Cardiff’s beachfront Restaurant Row, now protected with a barrier of boulders, added a few sandbags for insurance. La Jolla’s Marine Room, regularly on the hit list during severe winter storms, is gambling on its sturdy foundations and reinforced windows to repel the high water--one of the drawing cards at the low-lying restaurant because waves often splash foam and spray high on dining room windows, giving patrons the sensation of being underwater.

Gus Kriege, a county lifeguard, predicted damage from the high tides at county beaches, including lifeguard headquarters at Solana Beach.

“The waves have caused some bluff collapse here,” Kriege pointed out, “and we may lose some concrete in the higher tides.”

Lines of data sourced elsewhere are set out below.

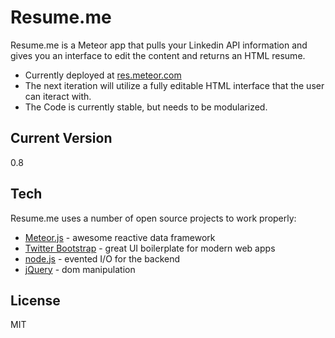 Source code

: Resume.me
=========

Resume.me is a Meteor app that pulls your Linkedin API information and gives you an interface to edit the content and returns an HTML resume.
  - Currently deployed at [res.meteor.com](res.meteor.com)
  - The next iteration will utilize a fully editable HTML interface that the user can iteract with.
  - The Code is currently stable, but needs to be modularized.

Current Version
-
0.8

Tech
-----------

Resume.me uses a number of open source projects to work properly:

* [Meteor.js] - awesome reactive data framework
* [Twitter Bootstrap] - great UI boilerplate for modern web apps
* [node.js] - evented I/O for the backend
* [jQuery] - dom manipulation 

License
-

MIT

  [node.js]: http://nodejs.org
  [Twitter Bootstrap]: http://twitter.github.com/bootstrap/
  [jQuery]: http://jquery.com  
  [Meteor.js]: http://meteor.com/
  

    
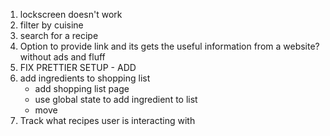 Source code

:1. lockscreen doesn't work
2. filter by cuisine
3. search for a recipe
4. Option to provide link and its gets the useful information from a website? without ads and fluff
5. FIX PRETTIER SETUP - ADD
6. add ingredients to shopping list
   - add shopping list page
   - use global state to add ingredient to list
   - move
7. Track what recipes user is interacting with
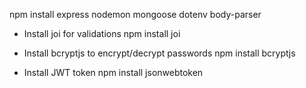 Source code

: npm install express nodemon mongoose dotenv body-parser

* Install joi for validations
npm install joi

* Install bcryptjs to encrypt/decrypt passwords
npm install bcryptjs

* Install JWT token
npm install jsonwebtoken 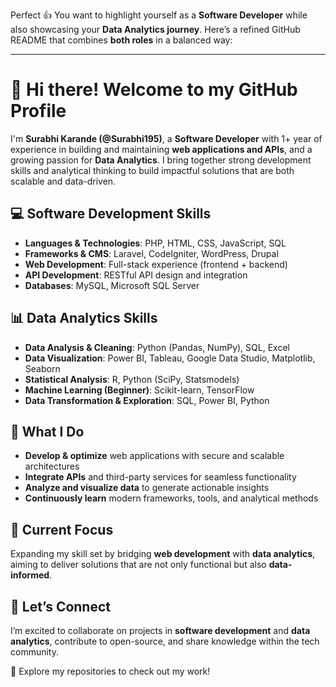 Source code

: Perfect 👍 You want to highlight yourself as a **Software Developer** while also showcasing your **Data Analytics journey**. Here’s a refined GitHub README that combines **both roles** in a balanced way:

---

# 👋 Hi there! Welcome to my GitHub Profile

I'm **Surabhi Karande (@Surabhi195)**, a **Software Developer** with 1+ year of experience in building and maintaining **web applications and APIs**, and a growing passion for **Data Analytics**. I bring together strong development skills and analytical thinking to build impactful solutions that are both scalable and data-driven.

## 💻 **Software Development Skills**

* **Languages & Technologies**: PHP, HTML, CSS, JavaScript, SQL
* **Frameworks & CMS**: Laravel, CodeIgniter, WordPress, Drupal
* **Web Development**: Full-stack experience (frontend + backend)
* **API Development**: RESTful API design and integration
* **Databases**: MySQL, Microsoft SQL Server

## 📊 **Data Analytics Skills**

* **Data Analysis & Cleaning**: Python (Pandas, NumPy), SQL, Excel
* **Data Visualization**: Power BI, Tableau, Google Data Studio, Matplotlib, Seaborn
* **Statistical Analysis**: R, Python (SciPy, Statsmodels)
* **Machine Learning (Beginner)**: Scikit-learn, TensorFlow
* **Data Transformation & Exploration**: SQL, Power BI, Python

## 🚀 **What I Do**

* **Develop & optimize** web applications with secure and scalable architectures
* **Integrate APIs** and third-party services for seamless functionality
* **Analyze and visualize data** to generate actionable insights
* **Continuously learn** modern frameworks, tools, and analytical methods

## 🌱 **Current Focus**

Expanding my skill set by bridging **web development** with **data analytics**, aiming to deliver solutions that are not only functional but also **data-informed**.

## 🤝 **Let’s Connect**

I’m excited to collaborate on projects in **software development** and **data analytics**, contribute to open-source, and share knowledge within the tech community.

📌 Explore my repositories to check out my work!

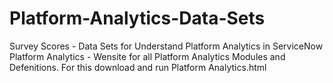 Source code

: # Platform-Analytics-Data-Sets
Survey Scores - Data Sets for Understand Platform Analytics in ServiceNow
Platform Analytics - Wensite for all Platform Analytics Modules and Defenitions.
                    For this download and run Platform Analytics.html
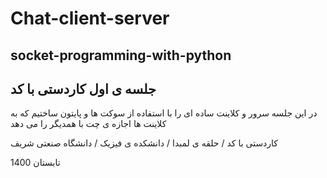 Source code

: # Chat-client-server
## socket-programming-with-python

##  جلسه ی اول کاردستی با کد

در این جلسه سرور و کلاینت ساده ای را با استفاده از سوکت ها و پایتون ساختیم که به کلاینت ها اجازه ی چت با همدیگر را می دهد



کاردستی با کد / حلقه ی لمبدا / دانشکده ی فیزیک / دانشگاه صنعتی شریف

تابستان 1400
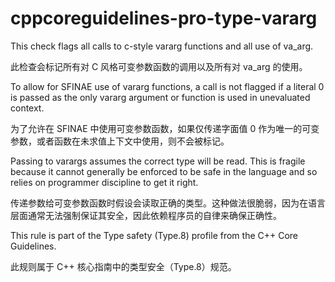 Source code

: # cppcoreguidelines-pro-type-vararg

This check flags all calls to c-style vararg functions and all use of va_arg.

此检查会标记所有对 C 风格可变参数函数的调用以及所有对 va_arg 的使用。

To allow for SFINAE use of vararg functions, a call is not flagged if a literal 0 is passed as the only vararg argument or function is used in unevaluated context.

为了允许在 SFINAE 中使用可变参数函数，如果仅传递字面值 0 作为唯一的可变参数，或者函数在未求值上下文中使用，则不会被标记。

Passing to varargs assumes the correct type will be read. This is fragile because it cannot generally be enforced to be safe in the language and so relies on programmer discipline to get it right.

传递参数给可变参数函数时假设会读取正确的类型。这种做法很脆弱，因为在语言层面通常无法强制保证其安全，因此依赖程序员的自律来确保正确性。

This rule is part of the Type safety (Type.8) profile from the C++ Core Guidelines.

此规则属于 C++ 核心指南中的类型安全（Type.8）规范。
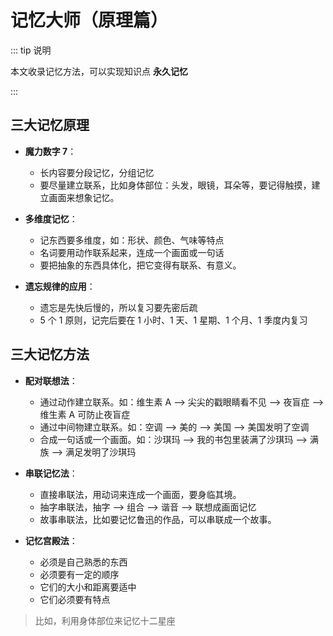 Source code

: # 记忆大师（原理篇）

::: tip 说明

本文收录记忆方法，可以实现知识点 **永久记忆**

:::

## 三大记忆原理

- **魔力数字 7**：

  - 长内容要分段记忆，分组记忆
  - 要尽量建立联系，比如身体部位：头发，眼镜，耳朵等，要记得触摸，建立画面来想象记忆。

- **多维度记忆**：

  - 记东西要多维度，如：形状、颜色、气味等特点
  - 名词要用动作联系起来，连成一个画面或一句话
  - 要把抽象的东西具体化，把它变得有联系、有意义。

- **遗忘规律的应用**：

  - 遗忘是先快后慢的，所以复习要先密后疏
  - 5 个 1 原则，记完后要在 1 小时、1 天、1 星期、1 个月、1 季度内复习

## 三大记忆方法

- **配对联想法**：

  - 通过动作建立联系。如：维生素 A —> 尖尖的戳眼睛看不见 —> 夜盲症 —> 维生素 A 可防止夜盲症
  - 通过中间物建立联系。如：空调 —> 美的 —> 美国 —> 美国发明了空调
  - 合成一句话或一个画面。如：沙琪玛 —> 我的书包里装满了沙琪玛 —> 满族 —> 满足发明了沙琪玛

- **串联记忆法**：

  - 直接串联法，用动词来连成一个画面，要身临其境。
  - 抽字串联法，抽字 —> 组合 —> 谐音 —> 联想成画面记忆
  - 故事串联法，比如要记忆鲁迅的作品，可以串联成一个故事。

- **记忆宫殿法**：
  - 必须是自己熟悉的东西
  - 必须要有一定的顺序
  - 它们的大小和距离要适中
  - 它们必须要有特点

> 比如，利用身体部位来记忆十二星座
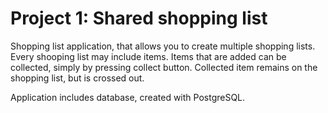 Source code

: # Project 1: Shared shopping list

Shopping list application, that allows you to create multiple shopping lists. Every shooping list may include items. Items that are added can be collected, simply by pressing collect button. Collected item remains on the shopping list, but is crossed out. 

Application includes database, created with PostgreSQL.


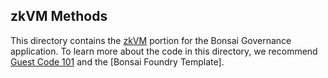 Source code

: ## zkVM Methods

This directory contains the [zkVM] portion for the Bonsai Governance application. 
To learn more about the code in this directory, we recommend [Guest Code 101] and the [Bonsai Foundry Template]. 

[Guest Code 101]: https://dev.risczero.com/zkvm/developer-guide/guest-code-101
[zkVM]: https://dev.risczero.com/zkvm
[Bonsai]: https://dev.risczero.com/bonsai/
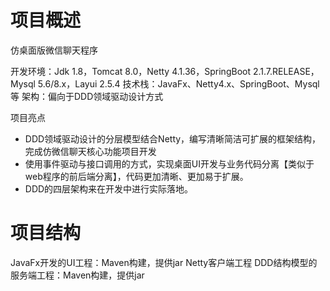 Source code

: # 项目概述

仿桌面版微信聊天程序

开发环境：Jdk 1.8，Tomcat 8.0，Netty 4.1.36，SpringBoot 2.1.7.RELEASE，Mysql 5.6/8.x，Layui 2.5.4 
技术栈：JavaFx、Netty4.x、SpringBoot、Mysql等
架构：偏向于DDD领域驱动设计方式

项目亮点
* DDD领域驱动设计的分层模型结合Netty，编写清晰简洁可扩展的框架结构，完成仿微信聊天核心功能项目开发
* 使用事件驱动与接口调用的方式，实现桌面UI开发与业务代码分离【类似于web程序的前后端分离】，代码更加清晰、更加易于扩展。
* DDD的四层架构来在开发中进行实际落地。

# 项目结构

JavaFx开发的UI工程：Maven构建，提供jar
Netty客户端工程
DDD结构模型的服务端工程：Maven构建，提供jar
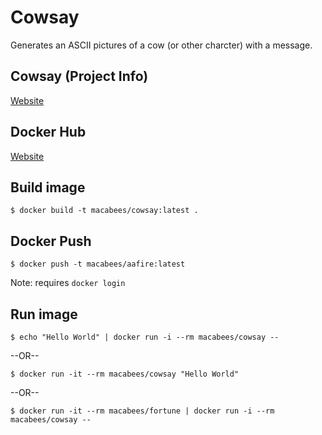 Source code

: # Cowsay
Generates an ASCII pictures of a cow (or other charcter) with a message.

## Cowsay (Project Info)
[Website](https://en.wikipedia.org/wiki/Cowsay)

## Docker Hub
[Website](https://hub.docker.com/r/macabees/cowsay/)

## Build image
`$ docker build -t macabees/cowsay:latest .`

## Docker Push
`$ docker push -t macabees/aafire:latest`

Note: requires `docker login`

## Run image
`$ echo "Hello World" | docker run -i --rm macabees/cowsay --`

 --OR--

`$ docker run -it --rm macabees/cowsay "Hello World"`

--OR--

`$ docker run -it --rm macabees/fortune | docker run -i --rm macabees/cowsay --`
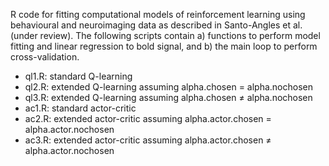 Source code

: R code for fitting computational models of reinforcement learning using behavioural and neuroimaging data
as described in Santo-Angles et al. (under review). The following scripts contain a) functions to perform model fitting and linear regression to bold signal, and b) the main loop to perform cross-validation.

- ql1.R: standard Q-learning
- ql2.R: extended Q-learning assuming alpha.chosen = alpha.nochosen
- ql3.R: extended Q-learning assuming alpha.chosen ≠ alpha.nochosen
- ac1.R: standard actor-critic
- ac2.R: extended actor-critic assuming alpha.actor.chosen = alpha.actor.nochosen
- ac3.R: extended actor-critic assuming alpha.actor.chosen ≠ alpha.actor.nochosen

Kriege said he was more concerned with the lack of protection for the vulnerable county beach park staircases, the only direct access from coastal bluffs to miles of beach along the North County coastline. Several of the access stairs in Encinitas, Leucadia and Solana Beach were washed out in the March, 1983, storms, and, he warned, are likely to be damaged again by the high tides because they have not been protected with sand berms or sand bags.

“We feel sort of neglected,” he commented.

Kriege expects the county beaches to be busy during the extreme tide days because of school vacations, the good surfing conditions and the predicted sunny and warm weather.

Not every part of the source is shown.